= Beginning of Section =

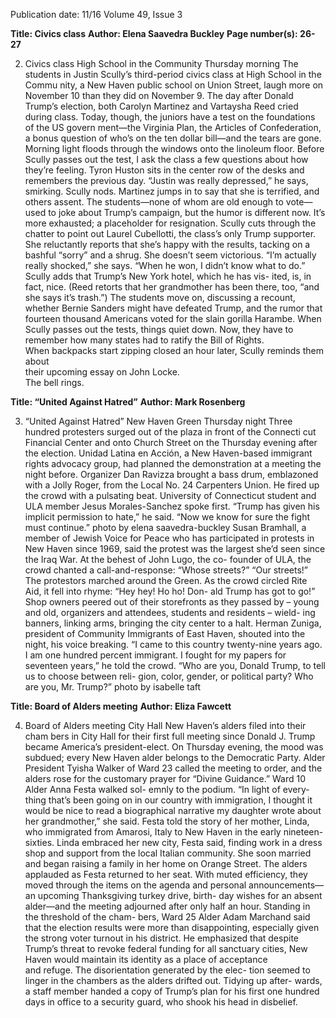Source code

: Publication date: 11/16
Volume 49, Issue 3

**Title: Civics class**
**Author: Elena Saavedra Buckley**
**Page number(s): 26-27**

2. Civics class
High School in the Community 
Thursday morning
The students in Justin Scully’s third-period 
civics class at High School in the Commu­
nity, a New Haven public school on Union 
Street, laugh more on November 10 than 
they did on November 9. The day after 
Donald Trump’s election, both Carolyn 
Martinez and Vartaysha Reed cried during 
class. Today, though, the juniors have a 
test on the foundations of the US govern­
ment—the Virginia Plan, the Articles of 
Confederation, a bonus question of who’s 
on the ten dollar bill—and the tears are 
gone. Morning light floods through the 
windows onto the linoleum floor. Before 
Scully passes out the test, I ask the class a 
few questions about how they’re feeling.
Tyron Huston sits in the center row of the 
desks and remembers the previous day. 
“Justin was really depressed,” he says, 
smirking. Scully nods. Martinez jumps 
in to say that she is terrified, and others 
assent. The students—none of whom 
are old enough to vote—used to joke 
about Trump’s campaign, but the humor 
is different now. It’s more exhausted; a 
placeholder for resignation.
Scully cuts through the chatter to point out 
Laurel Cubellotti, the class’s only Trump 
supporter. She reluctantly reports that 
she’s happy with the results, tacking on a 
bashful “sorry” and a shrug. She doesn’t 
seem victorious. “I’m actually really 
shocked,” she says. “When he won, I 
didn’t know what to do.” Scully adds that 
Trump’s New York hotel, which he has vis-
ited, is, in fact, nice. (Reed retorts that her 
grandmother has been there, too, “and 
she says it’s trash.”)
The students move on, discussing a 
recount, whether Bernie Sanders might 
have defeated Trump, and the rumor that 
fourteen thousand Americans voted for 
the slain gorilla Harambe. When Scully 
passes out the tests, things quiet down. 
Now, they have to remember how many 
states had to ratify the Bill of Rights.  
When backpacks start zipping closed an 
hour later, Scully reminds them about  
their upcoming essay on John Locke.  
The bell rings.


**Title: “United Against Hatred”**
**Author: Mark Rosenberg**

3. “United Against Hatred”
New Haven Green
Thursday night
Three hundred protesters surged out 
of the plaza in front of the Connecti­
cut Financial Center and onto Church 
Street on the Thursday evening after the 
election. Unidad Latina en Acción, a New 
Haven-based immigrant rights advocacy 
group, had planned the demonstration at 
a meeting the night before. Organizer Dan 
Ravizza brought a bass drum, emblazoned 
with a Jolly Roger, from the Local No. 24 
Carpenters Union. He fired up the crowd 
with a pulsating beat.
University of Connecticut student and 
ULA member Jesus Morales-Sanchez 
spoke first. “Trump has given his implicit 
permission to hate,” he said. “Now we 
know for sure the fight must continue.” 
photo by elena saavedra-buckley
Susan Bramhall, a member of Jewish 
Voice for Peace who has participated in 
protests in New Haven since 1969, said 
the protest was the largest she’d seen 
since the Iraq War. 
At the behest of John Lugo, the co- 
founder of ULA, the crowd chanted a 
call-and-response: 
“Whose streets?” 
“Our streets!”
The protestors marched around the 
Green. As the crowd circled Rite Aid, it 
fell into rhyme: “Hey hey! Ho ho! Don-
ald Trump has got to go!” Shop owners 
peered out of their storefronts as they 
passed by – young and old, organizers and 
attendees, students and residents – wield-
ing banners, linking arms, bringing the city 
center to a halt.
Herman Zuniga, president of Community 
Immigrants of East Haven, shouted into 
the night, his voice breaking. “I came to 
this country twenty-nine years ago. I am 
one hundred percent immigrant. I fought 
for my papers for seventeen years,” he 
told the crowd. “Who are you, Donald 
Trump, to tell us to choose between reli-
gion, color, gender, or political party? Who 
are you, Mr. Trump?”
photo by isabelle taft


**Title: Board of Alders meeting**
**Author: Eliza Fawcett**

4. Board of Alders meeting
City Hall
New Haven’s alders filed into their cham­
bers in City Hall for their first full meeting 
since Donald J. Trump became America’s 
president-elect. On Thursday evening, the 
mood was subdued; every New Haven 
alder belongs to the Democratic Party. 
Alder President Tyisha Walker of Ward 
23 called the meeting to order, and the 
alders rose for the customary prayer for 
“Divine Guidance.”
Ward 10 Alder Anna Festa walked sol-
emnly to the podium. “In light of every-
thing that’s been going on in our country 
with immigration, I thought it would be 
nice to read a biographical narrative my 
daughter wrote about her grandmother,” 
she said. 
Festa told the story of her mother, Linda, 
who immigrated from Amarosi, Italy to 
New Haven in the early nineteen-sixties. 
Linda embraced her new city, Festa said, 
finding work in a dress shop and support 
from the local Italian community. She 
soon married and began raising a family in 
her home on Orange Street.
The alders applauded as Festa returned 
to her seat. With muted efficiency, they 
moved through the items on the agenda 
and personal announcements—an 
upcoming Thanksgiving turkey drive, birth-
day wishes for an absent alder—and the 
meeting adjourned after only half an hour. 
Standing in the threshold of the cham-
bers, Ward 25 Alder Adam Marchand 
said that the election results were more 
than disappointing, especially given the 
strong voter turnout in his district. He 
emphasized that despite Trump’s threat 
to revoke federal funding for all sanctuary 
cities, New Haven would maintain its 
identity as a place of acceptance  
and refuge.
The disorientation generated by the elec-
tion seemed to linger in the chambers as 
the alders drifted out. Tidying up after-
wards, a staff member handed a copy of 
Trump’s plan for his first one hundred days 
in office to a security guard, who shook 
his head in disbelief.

= End of Section =

## EXERCISE OBJECTIVE
From the line that has "Publication date: 11/16" through the line that has "few questions about how they’re feeling.", copy every line exactly as it appears above, and leave out all others.

## WRITTEN RESPONSE
: Publication date: 11/16
Volume 49, Issue 3

**Title: Civics class**
**Author: Elena Saavedra Buckley**
**Page number(s): 26-27**

2. Civics class
High School in the Community 
Thursday morning
The students in Justin Scully’s third-period 
civics class at High School in the Commu­
nity, a New Haven public school on Union 
Street, laugh more on November 10 than 
they did on November 9. The day after 
Donald Trump’s election, both Carolyn 
Martinez and Vartaysha Reed cried during 
class. Today, though, the juniors have a 
test on the foundations of the US govern­
ment—the Virginia Plan, the Articles of 
Confederation, a bonus question of who’s 
on the ten dollar bill—and the tears are 
gone. Morning light floods through the 
windows onto the linoleum floor. Before 
Scully passes out the test, I ask the class a 
few questions about how they’re feeling.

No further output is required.